→ Assigned task:
Your reply should be a single number, the count of lines in the records that contain the string "setFlags".

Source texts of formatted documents
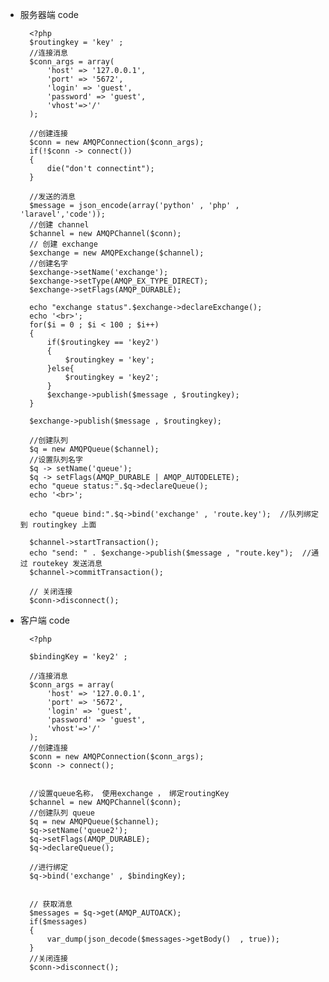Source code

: 
* 服务器端 code

        <?php
        $routingkey = 'key' ;
        //连接消息
        $conn_args = array(
            'host' => '127.0.0.1',
            'port' => '5672',
            'login' => 'guest',
            'password' => 'guest',
            'vhost'=>'/'
        );
        
        //创建连接
        $conn = new AMQPConnection($conn_args);
        if(!$conn -> connect())
        {
            die("don't connectint");
        }
        
        //发送的消息
        $message = json_encode(array('python' , 'php' , 'laravel','code'));
        //创建 channel
        $channel = new AMQPChannel($conn);
        // 创建 exchange
        $exchange = new AMQPExchange($channel);
        //创建名字
        $exchange->setName('exchange');
        $exchange->setType(AMQP_EX_TYPE_DIRECT);
        $exchange->setFlags(AMQP_DURABLE);
        
        echo "exchange status".$exchange->declareExchange();
        echo '<br>';
        for($i = 0 ; $i < 100 ; $i++)
        {
            if($routingkey == 'key2')
            {
                $routingkey = 'key';
            }else{
                $routingkey = 'key2';
            }
            $exchange->publish($message , $routingkey);
        }
        
        $exchange->publish($message , $routingkey);
        
        //创建队列
        $q = new AMQPQueue($channel);
        //设置队列名字
        $q -> setName('queue');
        $q -> setFlags(AMQP_DURABLE | AMQP_AUTODELETE);
        echo "queue status:".$q->declareQueue();
        echo '<br>';
        
        echo "queue bind:".$q->bind('exchange' , 'route.key');  //队列绑定到 routingkey 上面
        
        $channel->startTransaction();
        echo "send: " . $exchange->publish($message , "route.key");  //通过 routekey 发送消息
        $channel->commitTransaction();
        
        // 关闭连接
        $conn->disconnect();





* 客户端 code
 
        <?php

        $bindingKey = 'key2' ;
        
        //连接消息
        $conn_args = array(
            'host' => '127.0.0.1',
            'port' => '5672',
            'login' => 'guest',
            'password' => 'guest',
            'vhost'=>'/'
        );
        //创建连接
        $conn = new AMQPConnection($conn_args);
        $conn -> connect();
        
        
        //设置queue名称， 使用exchange ， 绑定routingKey
        $channel = new AMQPChannel($conn);
        //创建队列 queue
        $q = new AMQPQueue($channel);
        $q->setName('queue2');
        $q->setFlags(AMQP_DURABLE);
        $q->declareQueue();
        
        //进行绑定
        $q->bind('exchange' , $bindingKey);
        
        
        // 获取消息
        $messages = $q->get(AMQP_AUTOACK);
        if($messages)
        {
            var_dump(json_decode($messages->getBody()  , true));
        }
        //关闭连接
        $conn->disconnect();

→ Task result:
3